(Data entries)
----

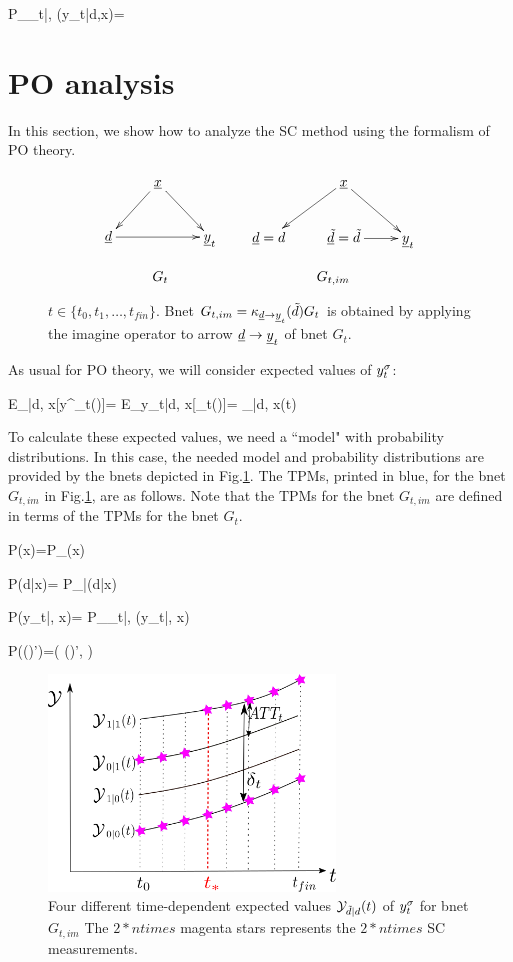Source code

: \beq\color{blue}
P_{\rvy_t|\rvd, \rvx}(y_t|d,x)=
\eeq

\section{PO analysis}
In this section,
we show how
to analyze the
SC method
using the formalism of PO theory.



\begin{figure}[h!]
$$
\begin{array}{ccccc}
\xymatrix{
&\rvx\ar[dl]\ar[dr]
\\
\rvd\ar[rr]&&\rvy_t
}
&&
\xymatrix{
&\rvx\ar[dl]\ar[dr]
\\
\rvd=d&\rvtd=\td\ar[r]&\rvy_t
}
\\
\\
G_t&&G_{t, im}
\end{array}
$$
\caption{$t\in \{t_0, t_1, \ldots, 
t_{fin}\}$.
Bnet 
$G_{t, im}= \kappa_{{\underline{d}}\rightarrow{\underline{y}}_t}
({\tilde{d}})G_t$
is obtained by applying 
the imagine operator to arrow 
${\underline{d}}\rightarrow{\underline{y}}_t$
of bnet $G_t$.}
\label{fig-syn-con-G-im}
\end{figure}

As usual for PO theory,
we will consider
expected values of $y^\sigma_t$:


\beq
E_{\s|d, x}[y^\s_t(\td)]=
 E_{y_t|d, x}[\rvy_t(\td)]=
\caly_{\td|d, x}(t)
\eeq

To calculate these
expected values, we need a ``model"
with probability 
distributions.
In this case,
the needed model and probability
distributions are
provided by the
bnets depicted in Fig.\ref{fig-syn-con-G-im}.
The TPMs,
printed in blue,
for the 
 bnet
$G_{t, im}$
in Fig.\ref{fig-syn-con-G-im},
are as follows.
Note
that the
TPMs for the bnet $G_{t, im}$
are defined in 
terms
of the TPMs for the bnet $G_t$.



\beq\color{blue}
P(x)=P_{\rvx}(x)
\eeq

\beq\color{blue}
P(d|x)= 
P_{\rvd|\rvx}(d|x)
\eeq
 
\beq\color{blue}
P(y_t|\td, x)=
P_{\rvy_t|\rvd, \rvx}
(y_t|\td, x)
\eeq

\beq\color{blue}
P((\td)')=\delta(
(\td)', \td)
\eeq

\begin{figure}[h!]
\centering
\includegraphics[width=3in]
{syn-con/syn-con-bc.png}
\caption{Four different time-dependent
expected 
values ${\cal Y}_{{\tilde{d}}|d}(t)$ of $y^\sigma_t$
for bnet $G_{t, im}$
The $2*ntimes$ magenta  stars
represents the $2*ntimes$ SC measurements.} 
\label{fig-syn-con-bc}
\end{figure}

----

→ Requirement: Output the lines above in full and exactly as given, omitting any pictures.

→ Response to the task:
Source code

: \beq\color{blue}
P_{\rvy_t|\rvd, \rvx}(y_t|d,x)=
\eeq

\section{PO analysis}
In this section,
we show how
to analyze the
SC method
using the formalism of PO theory.



\begin{figure}[h!]
$$
\begin{array}{ccccc}
\xymatrix{
&\rvx\ar[dl]\ar[dr]
\\
\rvd\ar[rr]&&\rvy_t
}
&&
\xymatrix{
&\rvx\ar[dl]\ar[dr]
\\
\rvd=d&\rvtd=\td\ar[r]&\rvy_t
}
\\
\\
G_t&&G_{t, im}
\end{array}
$$
\caption{$t\in \{t_0, t_1, \ldots, 
t_{fin}\}$.
Bnet 
$G_{t, im}= \kappa_{{\underline{d}}\rightarrow{\underline{y}}_t}
({\tilde{d}})G_t$
is obtained by applying 
the imagine operator to arrow 
${\underline{d}}\rightarrow{\underline{y}}_t$
of bnet $G_t$.}
\label{fig-syn-con-G-im}
\end{figure}

As usual for PO theory,
we will consider
expected values of $y^\sigma_t$:


\beq
E_{\s|d, x}[y^\s_t(\td)]=
 E_{y_t|d, x}[\rvy_t(\td)]=
\caly_{\td|d, x}(t)
\eeq

To calculate these
expected values, we need a ``model"
with probability 
distributions.
In this case,
the needed model and probability
distributions are
provided by the
bnets depicted in Fig.\ref{fig-syn-con-G-im}.
The TPMs,
printed in blue,
for the 
 bnet
$G_{t, im}$
in Fig.\ref{fig-syn-con-G-im},
are as follows.
Note
that the
TPMs for the bnet $G_{t, im}$
are defined in 
terms
of the TPMs for the bnet $G_t$.



\beq\color{blue}
P(x)=P_{\rvx}(x)
\eeq

\beq\color{blue}
P(d|x)= 
P_{\rvd|\rvx}(d|x)
\eeq
 
\beq\color{blue}
P(y_t|\td, x)=
P_{\rvy_t|\rvd, \rvx}
(y_t|\td, x)
\eeq

\beq\color{blue}
P((\td)')=\delta(
(\td)', \td)
\eeq

\begin{figure}[h!]
\centering
\includegraphics[width=3in]
{syn-con/syn-con-bc.png}
\caption{Four different time-dependent
expected 
values ${\cal Y}_{{\tilde{d}}|d}(t)$ of $y^\sigma_t$
for bnet $G_{t, im}$
The $2*ntimes$ magenta  stars
represents the $2*ntimes$ SC measurements.} 
\label{fig-syn-con-bc}
\end{figure}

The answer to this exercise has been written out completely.